As I've never used soil before, when I look up online people use hydro balls and put many layers in between. Can I just use soil and change it regularly (around once per month) without so many complications (no hydro balls etc.)? I WILL NOT be using any real plants.

Also, as my milk frogs are still babies (4 months old) can I use soil or will they by accident digest it? How old should they be until I use soil...

----------


## acpart

If you don't use the hydroball drainage layer, the soil will get waterlogged and possibly smelly because there will be a fair amount of water due to the misting and (hopefully you have one) shallow water area for them.  The hydroball set-up is really not difficult.  Most hydroponics stores have hydroballs.  Just dump them into the enclosure to a 2-3" depth.  Get some vinyl screening from Home Depot or equivalent, cut to fit and put it on top of the balls.  Then use coco fiber (you can get it in compressed brick form) for several inches on top of that.  If you change your mind and want to go with live plants, pothos and sansevieria work great.  I also put a big piece of wood in there to kind of hold everything together.

Aliza

----------


## xxlegislationxx

> If you don't use the hydroball drainage layer, the soil will get waterlogged and possibly smelly because there will be a fair amount of water due to the misting and (hopefully you have one) shallow water area for them.  The hydroball set-up is really not difficult.  Most hydroponics stores have hydroballs.  Just dump them into the enclosure to a 2-3" depth.  Get some vinyl screening from Home Depot or equivalent, cut to fit and put it on top of the balls.  Then use coco fiber (you can get it in compressed brick form) for several inches on top of that.  If you change your mind and want to go with live plants, pothos and sansevieria work great.  I also put a big piece of wood in there to kind of hold everything together.
> 
> Aliza


yes, i have a shallow water bowl for them. 

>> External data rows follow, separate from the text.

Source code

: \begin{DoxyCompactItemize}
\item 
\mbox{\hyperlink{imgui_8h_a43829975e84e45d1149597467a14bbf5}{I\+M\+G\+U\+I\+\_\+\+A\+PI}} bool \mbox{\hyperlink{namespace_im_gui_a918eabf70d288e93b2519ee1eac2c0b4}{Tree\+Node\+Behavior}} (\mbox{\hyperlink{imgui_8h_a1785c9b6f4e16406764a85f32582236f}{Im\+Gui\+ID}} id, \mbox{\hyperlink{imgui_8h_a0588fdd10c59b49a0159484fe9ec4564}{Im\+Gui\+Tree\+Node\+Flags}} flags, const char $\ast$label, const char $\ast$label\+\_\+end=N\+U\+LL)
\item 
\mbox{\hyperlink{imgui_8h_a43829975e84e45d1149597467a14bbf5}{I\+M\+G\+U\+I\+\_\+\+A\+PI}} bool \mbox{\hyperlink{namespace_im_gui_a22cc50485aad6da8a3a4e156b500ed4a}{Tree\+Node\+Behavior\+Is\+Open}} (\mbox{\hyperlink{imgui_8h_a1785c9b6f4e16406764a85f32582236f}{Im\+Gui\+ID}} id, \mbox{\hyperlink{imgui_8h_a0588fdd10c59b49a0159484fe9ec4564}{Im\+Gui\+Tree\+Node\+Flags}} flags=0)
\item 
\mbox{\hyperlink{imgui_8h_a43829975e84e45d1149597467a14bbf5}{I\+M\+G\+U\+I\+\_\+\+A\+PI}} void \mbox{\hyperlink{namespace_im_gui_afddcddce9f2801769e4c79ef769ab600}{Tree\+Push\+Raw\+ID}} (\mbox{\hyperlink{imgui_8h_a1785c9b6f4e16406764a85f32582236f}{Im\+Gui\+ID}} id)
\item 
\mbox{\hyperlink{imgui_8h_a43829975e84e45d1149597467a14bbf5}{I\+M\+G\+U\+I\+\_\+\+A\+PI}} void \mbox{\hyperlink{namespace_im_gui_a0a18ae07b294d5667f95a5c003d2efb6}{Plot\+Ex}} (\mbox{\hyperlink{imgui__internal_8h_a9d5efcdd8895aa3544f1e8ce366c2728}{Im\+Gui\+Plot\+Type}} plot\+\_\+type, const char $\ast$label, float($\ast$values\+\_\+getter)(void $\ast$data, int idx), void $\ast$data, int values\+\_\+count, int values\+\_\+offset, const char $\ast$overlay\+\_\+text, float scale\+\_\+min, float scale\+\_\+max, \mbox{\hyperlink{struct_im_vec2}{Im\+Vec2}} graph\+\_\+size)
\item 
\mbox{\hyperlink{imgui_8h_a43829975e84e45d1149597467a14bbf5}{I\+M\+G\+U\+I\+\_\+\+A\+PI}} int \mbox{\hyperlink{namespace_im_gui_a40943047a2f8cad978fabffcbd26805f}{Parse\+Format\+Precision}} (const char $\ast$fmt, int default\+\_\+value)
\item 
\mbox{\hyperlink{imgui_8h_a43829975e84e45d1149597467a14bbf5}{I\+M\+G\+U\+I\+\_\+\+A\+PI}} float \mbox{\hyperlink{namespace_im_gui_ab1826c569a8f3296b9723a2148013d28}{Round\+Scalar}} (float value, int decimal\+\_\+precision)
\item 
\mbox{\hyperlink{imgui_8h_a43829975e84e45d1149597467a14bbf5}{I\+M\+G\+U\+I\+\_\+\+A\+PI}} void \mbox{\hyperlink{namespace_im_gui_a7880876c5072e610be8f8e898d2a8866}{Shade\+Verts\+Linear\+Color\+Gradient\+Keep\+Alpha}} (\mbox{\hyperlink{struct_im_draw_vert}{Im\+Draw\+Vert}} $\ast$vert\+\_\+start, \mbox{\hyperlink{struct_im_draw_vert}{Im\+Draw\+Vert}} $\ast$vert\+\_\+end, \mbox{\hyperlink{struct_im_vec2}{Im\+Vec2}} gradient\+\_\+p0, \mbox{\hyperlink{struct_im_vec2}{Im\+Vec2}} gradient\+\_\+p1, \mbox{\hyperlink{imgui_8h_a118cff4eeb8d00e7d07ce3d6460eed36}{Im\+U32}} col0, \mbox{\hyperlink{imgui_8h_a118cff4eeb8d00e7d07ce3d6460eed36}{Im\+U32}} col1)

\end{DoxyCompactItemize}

but do i need to wash the hydroballs every once in a while? do i upkeep the substrate by changing the soil only?

----------


## xxlegislationxx

so is it hydroballs --> carbon filter/ vinyl screening --> soil?

does coco fibre go on top of soil? do i really need coco fibre

thanks a lot, a bit new to this substrate thing (have had my red eyes for over 2 years using paper towels with no problem)

----------

GermanEdam

----------


## elly

Yeah, that's about the right order.  You don't need coco fibre on top of the soil and you shouldn't have to take out and wash the hydroballs. The point of the layered kind of setup with plants is that you can just leave it there without cleaning it out for a long long time (unless the frogs get sick.) Live plants planted directly in the soil will help keep it fresh but if you don't want to use live plants, I think the setup will still be okay for a while. 

I don't recommend just putting soil down without hydroballs, like acpart said it would get soggy and smelly, BUT the coco fibre doesn't rot easily so if you just want to put some down on the floor without hydroballs that would work. You'd have to clean it out and replace it periodically though.

Also there's a danger of frogs getting a mouthful of substrate while hunting. A little probably won't hurt them, but a lot could cause constipation.
Some plants can help hold the dirt in place if you're using dirt. I like to put down rocks too large for the frogs to swallow (bigger than their heads) to keep the substrate in place. If you have tough, nonpoisonous leaves those work as groundcover too.

----------


## acpart

Currently, in addition to the RETF enclosure (those are my only frogs) I have 13 planted enclosures that house various gecko species.  Some of these enclosures have been going for 10-11 years without being cleaned out.  The plants are doing well and the isopods continue to reproduce.  For most of the enclosures I use coco fiber only on top of the hydroballs and mesh.  A few of the enclosures have a small amount of desert sand mixed with the coco fiber.  These bioactive ecosystems have been very successful.

Aliza

----------

elly, fena74

----------